▸ PROBLEM REQUIREMENTS
The response must be a precise copy of the records that follow.
________________
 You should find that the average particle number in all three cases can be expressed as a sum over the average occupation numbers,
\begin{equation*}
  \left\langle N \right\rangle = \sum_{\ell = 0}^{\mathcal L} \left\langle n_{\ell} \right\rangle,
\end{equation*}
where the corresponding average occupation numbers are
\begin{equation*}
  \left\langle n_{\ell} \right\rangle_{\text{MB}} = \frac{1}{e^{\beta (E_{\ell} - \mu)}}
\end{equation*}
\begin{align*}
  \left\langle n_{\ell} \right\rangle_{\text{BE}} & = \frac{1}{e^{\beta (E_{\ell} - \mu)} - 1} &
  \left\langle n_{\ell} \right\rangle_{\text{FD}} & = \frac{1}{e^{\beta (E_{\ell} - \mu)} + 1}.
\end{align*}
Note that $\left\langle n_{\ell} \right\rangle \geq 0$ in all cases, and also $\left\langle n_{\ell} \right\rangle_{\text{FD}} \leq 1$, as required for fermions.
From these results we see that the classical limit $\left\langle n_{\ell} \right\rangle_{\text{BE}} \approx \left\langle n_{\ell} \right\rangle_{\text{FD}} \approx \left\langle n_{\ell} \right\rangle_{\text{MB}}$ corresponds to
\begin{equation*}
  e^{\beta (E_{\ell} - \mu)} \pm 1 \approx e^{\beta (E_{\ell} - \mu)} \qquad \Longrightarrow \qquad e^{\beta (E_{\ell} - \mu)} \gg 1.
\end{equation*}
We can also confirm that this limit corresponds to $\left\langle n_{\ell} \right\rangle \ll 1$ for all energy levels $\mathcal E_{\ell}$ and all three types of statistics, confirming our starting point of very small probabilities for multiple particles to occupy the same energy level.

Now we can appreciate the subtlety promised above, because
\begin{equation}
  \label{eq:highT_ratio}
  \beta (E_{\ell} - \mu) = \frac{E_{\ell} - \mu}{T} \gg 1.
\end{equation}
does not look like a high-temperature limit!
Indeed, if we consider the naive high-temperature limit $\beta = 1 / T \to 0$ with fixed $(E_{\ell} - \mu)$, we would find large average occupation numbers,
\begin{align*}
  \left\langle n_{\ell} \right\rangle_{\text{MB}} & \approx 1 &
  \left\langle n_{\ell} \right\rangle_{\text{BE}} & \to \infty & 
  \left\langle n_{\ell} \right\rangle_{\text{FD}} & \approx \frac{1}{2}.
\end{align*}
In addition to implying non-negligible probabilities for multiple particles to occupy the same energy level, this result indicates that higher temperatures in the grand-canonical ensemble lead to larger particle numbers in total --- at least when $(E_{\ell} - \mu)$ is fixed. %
________________
▸ TASK OUTPUT
 You should find that the average particle number in all three cases can be expressed as a sum over the average occupation numbers,
\begin{equation*}
  \left\langle N \right\rangle = \sum_{\ell = 0}^{\mathcal L} \left\langle n_{\ell} \right\rangle,
\end{equation*}
where the corresponding average occupation numbers are
\begin{equation*}
  \left\langle n_{\ell} \right\rangle_{\text{MB}} = \frac{1}{e^{\beta (E_{\ell} - \mu)}}
\end{equation*}
\begin{align*}
  \left\langle n_{\ell} \right\rangle_{\text{BE}} & = \frac{1}{e^{\beta (E_{\ell} - \mu)} - 1} &
  \left\langle n_{\ell} \right\rangle_{\text{FD}} & = \frac{1}{e^{\beta (E_{\ell} - \mu)} + 1}.
\end{align*}
Note that $\left\langle n_{\ell} \right\rangle \geq 0$ in all cases, and also $\left\langle n_{\ell} \right\rangle_{\text{FD}} \leq 1$, as required for fermions.
From these results we see that the classical limit $\left\langle n_{\ell} \right\rangle_{\text{BE}} \approx \left\langle n_{\ell} \right\rangle_{\text{FD}} \approx \left\langle n_{\ell} \right\rangle_{\text{MB}}$ corresponds to
\begin{equation*}
  e^{\beta (E_{\ell} - \mu)} \pm 1 \approx e^{\beta (E_{\ell} - \mu)} \qquad \Longrightarrow \qquad e^{\beta (E_{\ell} - \mu)} \gg 1.
\end{equation*}
We can also confirm that this limit corresponds to $\left\langle n_{\ell} \right\rangle \ll 1$ for all energy levels $\mathcal E_{\ell}$ and all three types of statistics, confirming our starting point of very small probabilities for multiple particles to occupy the same energy level.

Now we can appreciate the subtlety promised above, because
\begin{equation}
  \label{eq:highT_ratio}
  \beta (E_{\ell} - \mu) = \frac{E_{\ell} - \mu}{T} \gg 1.
\end{equation}
does not look like a high-temperature limit!
Indeed, if we consider the naive high-temperature limit $\beta = 1 / T \to 0$ with fixed $(E_{\ell} - \mu)$, we would find large average occupation numbers,
\begin{align*}
  \left\langle n_{\ell} \right\rangle_{\text{MB}} & \approx 1 &
  \left\langle n_{\ell} \right\rangle_{\text{BE}} & \to \infty & 
  \left\langle n_{\ell} \right\rangle_{\text{FD}} & \approx \frac{1}{2}.
\end{align*}
In addition to implying non-negligible probabilities for multiple particles to occupy the same energy level, this result indicates that higher temperatures in the grand-canonical ensemble lead to larger particle numbers in total --- at least when $(E_{\ell} - \mu)$ is fixed. %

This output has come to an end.